Description of the action
HAPLO-iPS aims to create a collaborative network to provide a framework for hiPSC generation
The aim of the COST Action HAPLO-iPS is to establish a collaborative network that provides a framework for generating human induced pluripotent stem cells (hiPSC) homozygous for frequent HLA haplotypes. These hiPSC lines will be compatible with a significant percentage of the population, allowing their use in cell therapy clinical trials. Additionally, the network aims to develop a data collection system based on the hPSCreg registry for human pluripotent stem cell lines.
HAPLO-iPS will create an excellence network based in Europe, focusing on hiPSC-derived cell-based medicines. This network not only aims to advance the state-of-the-art in this research field but also contributes to Europe’s global leadership in medical, scientific, economic, and social development. By strengthening Europe’s competitiveness capacities, the network involves key stakeholders such as hiPSC generation/banking centers, cord blood banks, manufacturing centers compliant with Good Manufacturing Practices (GMP), immunology experts, chemistry and manufacturing controls professionals, regulatory bodies, national agencies, and ethics experts. The approach to this challenge involves networking among stakeholders, sharing knowledge, standardizing methodologies, and developing an educational training program for researchers.

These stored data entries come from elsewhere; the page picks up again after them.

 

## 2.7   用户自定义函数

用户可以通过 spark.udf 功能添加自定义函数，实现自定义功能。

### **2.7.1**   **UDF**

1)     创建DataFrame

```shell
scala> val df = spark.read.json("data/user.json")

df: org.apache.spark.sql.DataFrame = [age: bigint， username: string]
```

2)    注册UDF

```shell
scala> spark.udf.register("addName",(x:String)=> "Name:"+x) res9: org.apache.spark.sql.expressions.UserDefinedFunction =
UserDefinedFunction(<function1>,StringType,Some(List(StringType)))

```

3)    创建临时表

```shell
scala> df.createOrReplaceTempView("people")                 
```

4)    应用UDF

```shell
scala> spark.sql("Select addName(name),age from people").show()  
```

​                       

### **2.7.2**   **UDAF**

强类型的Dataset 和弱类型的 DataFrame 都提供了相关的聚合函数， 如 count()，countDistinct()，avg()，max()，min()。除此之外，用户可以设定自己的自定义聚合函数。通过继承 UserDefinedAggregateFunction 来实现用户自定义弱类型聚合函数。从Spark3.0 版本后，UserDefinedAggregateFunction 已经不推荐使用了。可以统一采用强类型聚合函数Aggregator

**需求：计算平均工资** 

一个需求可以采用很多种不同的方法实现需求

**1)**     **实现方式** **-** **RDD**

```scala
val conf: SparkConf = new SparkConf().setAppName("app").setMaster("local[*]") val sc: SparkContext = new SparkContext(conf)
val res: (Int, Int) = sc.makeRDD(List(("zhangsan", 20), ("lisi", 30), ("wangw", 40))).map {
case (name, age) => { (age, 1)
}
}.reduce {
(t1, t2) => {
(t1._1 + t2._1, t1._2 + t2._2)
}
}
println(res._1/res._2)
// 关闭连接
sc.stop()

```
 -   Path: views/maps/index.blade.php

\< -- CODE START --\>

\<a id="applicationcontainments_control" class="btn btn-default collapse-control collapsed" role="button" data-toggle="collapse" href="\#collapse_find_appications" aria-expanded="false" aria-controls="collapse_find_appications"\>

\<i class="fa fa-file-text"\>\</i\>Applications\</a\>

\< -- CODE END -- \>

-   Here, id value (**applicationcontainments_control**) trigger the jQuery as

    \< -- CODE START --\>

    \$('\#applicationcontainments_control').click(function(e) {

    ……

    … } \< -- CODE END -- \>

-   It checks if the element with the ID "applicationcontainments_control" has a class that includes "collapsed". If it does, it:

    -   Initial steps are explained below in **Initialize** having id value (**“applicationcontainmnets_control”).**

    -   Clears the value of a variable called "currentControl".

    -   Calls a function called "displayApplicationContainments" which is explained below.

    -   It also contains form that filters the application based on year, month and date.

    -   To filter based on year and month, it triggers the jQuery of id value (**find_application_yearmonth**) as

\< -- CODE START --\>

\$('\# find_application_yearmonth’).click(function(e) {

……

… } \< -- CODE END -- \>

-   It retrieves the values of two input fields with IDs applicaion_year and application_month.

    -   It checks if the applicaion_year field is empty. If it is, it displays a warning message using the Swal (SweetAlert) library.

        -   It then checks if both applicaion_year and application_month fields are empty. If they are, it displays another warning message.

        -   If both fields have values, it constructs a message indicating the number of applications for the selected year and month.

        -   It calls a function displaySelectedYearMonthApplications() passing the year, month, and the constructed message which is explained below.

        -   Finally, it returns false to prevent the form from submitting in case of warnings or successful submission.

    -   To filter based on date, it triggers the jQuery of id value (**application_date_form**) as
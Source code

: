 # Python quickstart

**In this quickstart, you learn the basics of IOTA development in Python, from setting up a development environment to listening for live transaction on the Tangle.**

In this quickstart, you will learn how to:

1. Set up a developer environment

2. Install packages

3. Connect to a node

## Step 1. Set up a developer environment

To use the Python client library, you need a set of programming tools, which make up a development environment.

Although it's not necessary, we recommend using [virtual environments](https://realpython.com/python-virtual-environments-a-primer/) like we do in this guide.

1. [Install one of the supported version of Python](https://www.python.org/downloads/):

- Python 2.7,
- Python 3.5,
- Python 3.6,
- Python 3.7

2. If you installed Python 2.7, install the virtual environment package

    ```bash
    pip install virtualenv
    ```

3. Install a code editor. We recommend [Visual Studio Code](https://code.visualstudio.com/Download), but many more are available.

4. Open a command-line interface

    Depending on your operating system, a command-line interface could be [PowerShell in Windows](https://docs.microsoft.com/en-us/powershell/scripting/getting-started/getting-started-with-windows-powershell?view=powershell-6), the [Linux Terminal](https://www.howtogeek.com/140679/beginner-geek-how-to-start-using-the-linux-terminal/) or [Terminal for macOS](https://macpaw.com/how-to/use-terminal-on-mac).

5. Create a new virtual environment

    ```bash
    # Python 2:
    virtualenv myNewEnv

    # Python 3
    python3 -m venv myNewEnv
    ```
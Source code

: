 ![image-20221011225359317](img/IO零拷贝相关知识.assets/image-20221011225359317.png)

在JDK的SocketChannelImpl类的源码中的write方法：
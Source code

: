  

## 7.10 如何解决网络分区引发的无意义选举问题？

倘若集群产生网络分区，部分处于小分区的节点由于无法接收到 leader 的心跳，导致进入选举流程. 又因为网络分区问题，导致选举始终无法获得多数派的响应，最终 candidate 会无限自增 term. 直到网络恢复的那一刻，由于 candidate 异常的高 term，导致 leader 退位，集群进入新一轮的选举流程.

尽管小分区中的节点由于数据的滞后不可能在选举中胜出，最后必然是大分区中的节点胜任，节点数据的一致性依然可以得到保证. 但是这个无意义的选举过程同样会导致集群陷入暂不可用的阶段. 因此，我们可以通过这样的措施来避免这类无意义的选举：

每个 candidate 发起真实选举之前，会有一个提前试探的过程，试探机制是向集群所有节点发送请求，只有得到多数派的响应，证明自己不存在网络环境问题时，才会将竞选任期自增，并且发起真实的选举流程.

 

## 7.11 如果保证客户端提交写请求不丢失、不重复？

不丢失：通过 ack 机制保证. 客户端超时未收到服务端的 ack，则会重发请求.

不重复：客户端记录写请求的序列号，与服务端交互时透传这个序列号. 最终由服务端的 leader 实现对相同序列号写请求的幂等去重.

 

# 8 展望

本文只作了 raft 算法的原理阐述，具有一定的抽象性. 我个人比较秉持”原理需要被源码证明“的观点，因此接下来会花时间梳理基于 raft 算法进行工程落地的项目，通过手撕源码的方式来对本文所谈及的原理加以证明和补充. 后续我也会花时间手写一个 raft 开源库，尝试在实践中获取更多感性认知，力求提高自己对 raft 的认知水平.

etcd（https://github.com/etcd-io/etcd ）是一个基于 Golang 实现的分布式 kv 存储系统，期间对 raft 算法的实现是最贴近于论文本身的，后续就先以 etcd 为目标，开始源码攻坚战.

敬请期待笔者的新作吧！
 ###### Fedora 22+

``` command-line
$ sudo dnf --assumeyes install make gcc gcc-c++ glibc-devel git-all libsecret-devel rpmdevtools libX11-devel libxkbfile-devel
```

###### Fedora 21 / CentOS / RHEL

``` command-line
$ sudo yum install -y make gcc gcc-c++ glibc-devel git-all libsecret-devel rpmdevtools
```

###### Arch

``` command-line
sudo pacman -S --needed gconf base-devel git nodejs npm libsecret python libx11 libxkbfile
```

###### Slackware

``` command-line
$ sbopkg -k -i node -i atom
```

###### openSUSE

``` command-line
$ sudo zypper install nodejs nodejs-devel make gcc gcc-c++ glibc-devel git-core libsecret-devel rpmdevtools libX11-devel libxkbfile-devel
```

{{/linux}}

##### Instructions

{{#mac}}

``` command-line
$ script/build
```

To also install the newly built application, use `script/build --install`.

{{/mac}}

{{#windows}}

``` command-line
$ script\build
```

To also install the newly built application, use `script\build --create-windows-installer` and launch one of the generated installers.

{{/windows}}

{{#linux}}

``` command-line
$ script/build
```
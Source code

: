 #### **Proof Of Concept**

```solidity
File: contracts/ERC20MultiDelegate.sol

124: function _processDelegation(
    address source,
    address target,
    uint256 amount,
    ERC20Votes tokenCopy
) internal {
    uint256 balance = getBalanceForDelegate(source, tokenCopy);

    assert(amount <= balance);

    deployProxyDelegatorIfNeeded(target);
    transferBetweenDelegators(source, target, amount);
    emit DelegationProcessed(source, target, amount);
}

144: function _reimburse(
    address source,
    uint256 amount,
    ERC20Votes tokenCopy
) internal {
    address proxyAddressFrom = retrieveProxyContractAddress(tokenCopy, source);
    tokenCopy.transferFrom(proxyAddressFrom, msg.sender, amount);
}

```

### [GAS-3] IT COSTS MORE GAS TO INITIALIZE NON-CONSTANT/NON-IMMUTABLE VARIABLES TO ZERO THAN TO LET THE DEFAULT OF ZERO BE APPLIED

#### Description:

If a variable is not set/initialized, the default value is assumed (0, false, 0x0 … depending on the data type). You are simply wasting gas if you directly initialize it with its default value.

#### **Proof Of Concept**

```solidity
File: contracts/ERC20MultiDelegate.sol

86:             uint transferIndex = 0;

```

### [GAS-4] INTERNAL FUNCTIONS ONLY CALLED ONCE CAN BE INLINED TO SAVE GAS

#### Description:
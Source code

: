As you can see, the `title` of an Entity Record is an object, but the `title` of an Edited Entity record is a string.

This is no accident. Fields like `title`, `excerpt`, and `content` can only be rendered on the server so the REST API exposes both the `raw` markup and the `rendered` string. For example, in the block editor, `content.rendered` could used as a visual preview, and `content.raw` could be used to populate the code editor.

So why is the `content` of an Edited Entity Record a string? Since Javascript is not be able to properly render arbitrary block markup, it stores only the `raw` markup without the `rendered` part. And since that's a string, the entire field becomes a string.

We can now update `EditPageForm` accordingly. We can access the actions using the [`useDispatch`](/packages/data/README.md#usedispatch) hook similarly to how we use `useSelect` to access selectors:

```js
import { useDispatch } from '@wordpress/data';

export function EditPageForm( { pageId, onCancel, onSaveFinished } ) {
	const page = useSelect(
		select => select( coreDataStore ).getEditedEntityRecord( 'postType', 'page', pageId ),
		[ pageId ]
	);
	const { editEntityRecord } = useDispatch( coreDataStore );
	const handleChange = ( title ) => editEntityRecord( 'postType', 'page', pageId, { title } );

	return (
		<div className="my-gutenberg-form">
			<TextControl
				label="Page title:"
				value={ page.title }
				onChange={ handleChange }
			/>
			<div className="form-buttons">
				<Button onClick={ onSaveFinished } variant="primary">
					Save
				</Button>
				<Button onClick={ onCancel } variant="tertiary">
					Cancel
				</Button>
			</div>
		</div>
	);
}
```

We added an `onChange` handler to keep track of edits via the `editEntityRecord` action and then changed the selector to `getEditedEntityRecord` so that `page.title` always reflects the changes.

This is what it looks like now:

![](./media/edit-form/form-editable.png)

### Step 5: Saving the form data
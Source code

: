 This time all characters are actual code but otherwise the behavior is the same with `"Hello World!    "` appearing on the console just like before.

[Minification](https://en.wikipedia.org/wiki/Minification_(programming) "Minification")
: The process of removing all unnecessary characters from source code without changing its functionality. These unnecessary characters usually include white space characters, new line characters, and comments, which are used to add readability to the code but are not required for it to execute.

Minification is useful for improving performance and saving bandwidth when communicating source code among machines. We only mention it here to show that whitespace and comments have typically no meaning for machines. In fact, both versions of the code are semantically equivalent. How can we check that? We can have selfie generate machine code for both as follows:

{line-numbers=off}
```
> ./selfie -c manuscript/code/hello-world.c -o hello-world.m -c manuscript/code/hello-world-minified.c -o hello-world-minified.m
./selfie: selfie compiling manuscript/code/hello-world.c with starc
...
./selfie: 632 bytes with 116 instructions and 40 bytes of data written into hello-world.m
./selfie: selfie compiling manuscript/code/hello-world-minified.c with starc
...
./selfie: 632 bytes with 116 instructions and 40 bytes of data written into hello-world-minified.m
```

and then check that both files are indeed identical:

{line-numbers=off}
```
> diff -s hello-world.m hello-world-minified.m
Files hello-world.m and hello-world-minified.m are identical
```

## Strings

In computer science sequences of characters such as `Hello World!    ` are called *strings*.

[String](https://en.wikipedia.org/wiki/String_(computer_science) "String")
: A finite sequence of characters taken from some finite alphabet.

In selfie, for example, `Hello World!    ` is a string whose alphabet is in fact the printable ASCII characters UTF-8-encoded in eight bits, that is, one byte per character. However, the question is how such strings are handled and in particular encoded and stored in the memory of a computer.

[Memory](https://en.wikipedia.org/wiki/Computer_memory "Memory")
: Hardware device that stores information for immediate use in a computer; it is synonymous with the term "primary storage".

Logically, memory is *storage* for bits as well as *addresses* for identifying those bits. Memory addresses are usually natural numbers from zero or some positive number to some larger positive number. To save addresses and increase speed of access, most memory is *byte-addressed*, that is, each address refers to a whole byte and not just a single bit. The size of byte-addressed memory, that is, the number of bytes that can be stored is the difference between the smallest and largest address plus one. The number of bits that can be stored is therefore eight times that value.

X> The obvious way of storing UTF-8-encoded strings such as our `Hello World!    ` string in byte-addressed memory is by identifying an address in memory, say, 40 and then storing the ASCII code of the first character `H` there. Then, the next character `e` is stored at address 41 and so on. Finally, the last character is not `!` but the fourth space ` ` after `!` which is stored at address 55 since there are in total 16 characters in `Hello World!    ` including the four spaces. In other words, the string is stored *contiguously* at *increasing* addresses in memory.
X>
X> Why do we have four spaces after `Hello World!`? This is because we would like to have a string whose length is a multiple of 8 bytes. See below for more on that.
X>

HAPLO-iPS also promotes the participation of researchers from less research-intensive countries, as a significant percentage of the members come from these countries. Participants from these countries will have access to research facilities, training courses, and mentoring programs for young researchers, contributing to spreading excellence and widening participation. Furthermore, key leadership positions in the Action Management are reserved for COST ITC members.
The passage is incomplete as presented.